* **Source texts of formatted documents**
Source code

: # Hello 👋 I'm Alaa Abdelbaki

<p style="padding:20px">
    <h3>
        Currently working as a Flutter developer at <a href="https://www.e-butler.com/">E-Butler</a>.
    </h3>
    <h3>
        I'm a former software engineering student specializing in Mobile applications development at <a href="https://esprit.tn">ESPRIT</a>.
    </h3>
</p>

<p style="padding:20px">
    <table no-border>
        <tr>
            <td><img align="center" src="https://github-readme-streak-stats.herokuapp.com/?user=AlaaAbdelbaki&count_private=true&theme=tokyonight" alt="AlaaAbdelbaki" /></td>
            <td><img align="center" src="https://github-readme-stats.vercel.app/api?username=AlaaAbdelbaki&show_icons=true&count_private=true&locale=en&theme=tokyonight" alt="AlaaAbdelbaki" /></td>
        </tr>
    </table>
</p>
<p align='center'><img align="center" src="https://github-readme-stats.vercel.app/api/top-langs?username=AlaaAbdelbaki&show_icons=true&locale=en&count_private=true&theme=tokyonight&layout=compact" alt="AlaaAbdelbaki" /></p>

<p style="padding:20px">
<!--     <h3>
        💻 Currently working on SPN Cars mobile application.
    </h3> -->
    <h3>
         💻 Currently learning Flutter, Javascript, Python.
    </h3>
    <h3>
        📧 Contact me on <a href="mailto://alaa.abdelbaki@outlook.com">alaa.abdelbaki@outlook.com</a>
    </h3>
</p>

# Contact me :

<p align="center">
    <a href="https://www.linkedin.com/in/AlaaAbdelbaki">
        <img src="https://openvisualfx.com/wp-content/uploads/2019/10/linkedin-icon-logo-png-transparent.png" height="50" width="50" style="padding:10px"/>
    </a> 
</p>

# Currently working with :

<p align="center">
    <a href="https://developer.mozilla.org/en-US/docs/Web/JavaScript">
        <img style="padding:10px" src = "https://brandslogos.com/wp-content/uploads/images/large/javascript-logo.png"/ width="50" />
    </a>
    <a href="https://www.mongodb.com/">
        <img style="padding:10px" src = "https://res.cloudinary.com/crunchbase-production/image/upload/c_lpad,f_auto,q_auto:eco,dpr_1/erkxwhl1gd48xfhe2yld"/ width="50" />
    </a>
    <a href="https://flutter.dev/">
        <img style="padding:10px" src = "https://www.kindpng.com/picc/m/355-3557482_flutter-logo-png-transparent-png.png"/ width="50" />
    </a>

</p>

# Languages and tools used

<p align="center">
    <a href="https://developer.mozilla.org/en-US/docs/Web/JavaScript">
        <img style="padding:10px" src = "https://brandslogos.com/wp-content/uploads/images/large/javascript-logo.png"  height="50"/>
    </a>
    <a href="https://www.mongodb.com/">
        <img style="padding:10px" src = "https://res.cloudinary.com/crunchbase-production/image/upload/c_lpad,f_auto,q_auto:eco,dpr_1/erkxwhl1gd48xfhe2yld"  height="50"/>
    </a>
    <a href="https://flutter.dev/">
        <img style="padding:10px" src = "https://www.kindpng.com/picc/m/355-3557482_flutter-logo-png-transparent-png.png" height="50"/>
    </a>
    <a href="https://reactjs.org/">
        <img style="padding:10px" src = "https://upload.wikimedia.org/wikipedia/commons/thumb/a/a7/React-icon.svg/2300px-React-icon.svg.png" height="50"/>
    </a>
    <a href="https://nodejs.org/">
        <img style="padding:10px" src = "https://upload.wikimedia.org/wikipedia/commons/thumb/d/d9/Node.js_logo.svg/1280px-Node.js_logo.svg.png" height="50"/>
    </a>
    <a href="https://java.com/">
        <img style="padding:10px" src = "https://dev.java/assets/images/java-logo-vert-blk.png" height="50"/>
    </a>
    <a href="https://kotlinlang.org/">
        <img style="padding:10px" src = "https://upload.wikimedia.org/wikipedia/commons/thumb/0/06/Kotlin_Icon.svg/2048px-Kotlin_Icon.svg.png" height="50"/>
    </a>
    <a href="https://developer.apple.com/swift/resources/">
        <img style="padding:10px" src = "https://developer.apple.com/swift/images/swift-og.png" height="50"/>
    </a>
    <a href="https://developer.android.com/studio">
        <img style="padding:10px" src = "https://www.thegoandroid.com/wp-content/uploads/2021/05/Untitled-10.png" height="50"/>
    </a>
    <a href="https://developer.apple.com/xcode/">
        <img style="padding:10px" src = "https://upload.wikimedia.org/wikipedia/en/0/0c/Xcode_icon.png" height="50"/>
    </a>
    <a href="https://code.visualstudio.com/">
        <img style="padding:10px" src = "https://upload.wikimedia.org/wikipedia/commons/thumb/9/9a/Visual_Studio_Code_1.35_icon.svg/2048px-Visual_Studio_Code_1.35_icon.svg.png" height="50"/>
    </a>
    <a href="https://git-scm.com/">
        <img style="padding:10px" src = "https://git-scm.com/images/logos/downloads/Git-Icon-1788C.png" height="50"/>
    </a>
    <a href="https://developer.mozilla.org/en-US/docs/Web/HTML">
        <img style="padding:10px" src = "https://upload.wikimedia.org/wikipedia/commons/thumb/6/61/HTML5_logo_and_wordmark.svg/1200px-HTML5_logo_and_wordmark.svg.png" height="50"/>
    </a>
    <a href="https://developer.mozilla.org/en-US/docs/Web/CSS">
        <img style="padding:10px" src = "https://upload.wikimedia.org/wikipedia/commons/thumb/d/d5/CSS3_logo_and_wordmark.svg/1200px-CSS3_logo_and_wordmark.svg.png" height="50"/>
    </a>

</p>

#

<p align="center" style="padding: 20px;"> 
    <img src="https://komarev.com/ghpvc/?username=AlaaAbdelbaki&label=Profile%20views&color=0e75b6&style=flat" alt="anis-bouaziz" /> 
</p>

* **Problem**
Produce a word-for-word restatement of all the records.

* **Answer area**
Source code

: # Hello 👋 I'm Alaa Abdelbaki

<p style="padding:20px">
    <h3>
        Currently working as a Flutter developer at <a href="https://www.e-butler.com/">E-Butler</a>.
    </h3>
    <h3>
        I'm a former software engineering student specializing in Mobile applications development at <a href="https://esprit.tn">ESPRIT</a>.
    </h3>
</p>

<p style="padding:20px">
    <table no-border>
        <tr>
            <td><img align="center" src="https://github-readme-streak-stats.herokuapp.com/?user=AlaaAbdelbaki&count_private=true&theme=tokyonight" alt="AlaaAbdelbaki" /></td>
            <td><img align="center" src="https://github-readme-stats.vercel.app/api?username=AlaaAbdelbaki&show_icons=true&count_private=true&locale=en&theme=tokyonight" alt="AlaaAbdelbaki" /></td>
        </tr>
    </table>
</p>
<p align='center'><img align="center" src="https://github-readme-stats.vercel.app/api/top-langs?username=AlaaAbdelbaki&show_icons=true&locale=en&count_private=true&theme=tokyonight&layout=compact" alt="AlaaAbdelbaki" /></p>

<p style="padding:20px">
<!--     <h3>
        💻 Currently working on SPN Cars mobile application.
    </h3> -->
    <h3>
         💻 Currently learning Flutter, Javascript, Python.
    </h3>
    <h3>
        📧 Contact me on <a href="mailto://alaa.abdelbaki@outlook.com">alaa.abdelbaki@outlook.com</a>
    </h3>
</p>

# Contact me :

<p align="center">
    <a href="https://www.linkedin.com/in/AlaaAbdelbaki">
        <img src="https://openvisualfx.com/wp-content/uploads/2019/10/linkedin-icon-logo-png-transparent.png" height="50" width="50" style="padding:10px"/>
    </a> 
</p>

# Currently working with :

<p align="center">
    <a href="https://developer.mozilla.org/en-US/docs/Web/JavaScript">
        <img style="padding:10px" src = "https://brandslogos.com/wp-content/uploads/images/large/javascript-logo.png"/ width="50" />
    </a>
    <a href="https://www.mongodb.com/">
        <img style="padding:10px" src = "https://res.cloudinary.com/crunchbase-production/image/upload/c_lpad,f_auto,q_auto:eco,dpr_1/erkxwhl1gd48xfhe2yld"/ width="50" />
    </a>
    <a href="https://flutter.dev/">
        <img style="padding:10px" src = "https://www.kindpng.com/picc/m/355-3557482_flutter-logo-png-transparent-png.png"/ width="50" />
    </a>

</p>

# Languages and tools used

<p align="center">
    <a href="https://developer.mozilla.org/en-US/docs/Web/JavaScript">
        <img style="padding:10px" src = "https://brandslogos.com/wp-content/uploads/images/large/javascript-logo.png"  height="50"/>
    </a>
    <a href="https://www.mongodb.com/">
        <img style="padding:10px" src = "https://res.cloudinary.com/crunchbase-production/image/upload/c_lpad,f_auto,q_auto:eco,dpr_1/erkxwhl1gd48xfhe2yld"  height="50"/>
    </a>
    <a href="https://flutter.dev/">
        <img style="padding:10px" src = "https://www.kindpng.com/picc/m/355-3557482_flutter-logo-png-transparent-png.png" height="50"/>
    </a>
    <a href="https://reactjs.org/">
        <img style="padding:10px" src = "https://upload.wikimedia.org/wikipedia/commons/thumb/a/a7/React-icon.svg/2300px-React-icon.svg.png" height="50"/>
    </a>
    <a href="https://nodejs.org/">
        <img style="padding:10px" src = "https://upload.wikimedia.org/wikipedia/commons/thumb/d/d9/Node.js_logo.svg/1280px-Node.js_logo.svg.png" height="50"/>
    </a>
    <a href="https://java.com/">
        <img style="padding:10px" src = "https://dev.java/assets/images/java-logo-vert-blk.png" height="50"/>
    </a>
    <a href="https://kotlinlang.org/">
        <img style="padding:10px" src = "https://upload.wikimedia.org/wikipedia/commons/thumb/0/06/Kotlin_Icon.svg/2048px-Kotlin_Icon.svg.png" height="50"/>
    </a>
    <a href="https://developer.apple.com/swift/resources/">
        <img style="padding:10px" src = "https://developer.apple.com/swift/images/swift-og.png" height="50"/>
    </a>
    <a href="https://developer.android.com/studio">
        <img style="padding:10px" src = "https://www.thegoandroid.com/wp-content/uploads/2021/05/Untitled-10.png" height="50"/>
    </a>
    <a href="https://developer.apple.com/xcode/">
        <img style="padding:10px" src = "https://upload.wikimedia.org/wikipedia/en/0/0c/Xcode_icon.png" height="50"/>
    </a>
    <a href="https://code.visualstudio.com/">
        <img style="padding:10px" src = "https://upload.wikimedia.org/wikipedia/commons/thumb/9/9a/Visual_Studio_Code_1.35_icon.svg/2048px-Visual_Studio_Code_1.35_icon.svg.png" height="50"/>
    </a>
    <a href="https://git-scm.com/">
        <img style="padding:10px" src = "https://git-scm.com/images/logos/downloads/Git-Icon-1788C.png" height="50"/>
    </a>
    <a href="https://developer.mozilla.org/en-US/docs/Web/HTML">
        <img style="padding:10px" src = "https://upload.wikimedia.org/wikipedia/commons/thumb/6/61/HTML5_logo_and_wordmark.svg/1200px-HTML5_logo_and_wordmark.svg.png" height="50"/>
    </a>
    <a href="https://developer.mozilla.org/en-US/docs/Web/CSS">
        <img style="padding:10px" src = "https://upload.wikimedia.org/wikipedia/commons/thumb/d/d5/CSS3_logo_and_wordmark.svg/1200px-CSS3_logo_and_wordmark.svg.png" height="50"/>
    </a>

</p>

#

<p align="center" style="padding: 20px;"> 
    <img src="https://komarev.com/ghpvc/?username=AlaaAbdelbaki&label=Profile%20views&color=0e75b6&style=flat" alt="anis-bouaziz" /> 
</p>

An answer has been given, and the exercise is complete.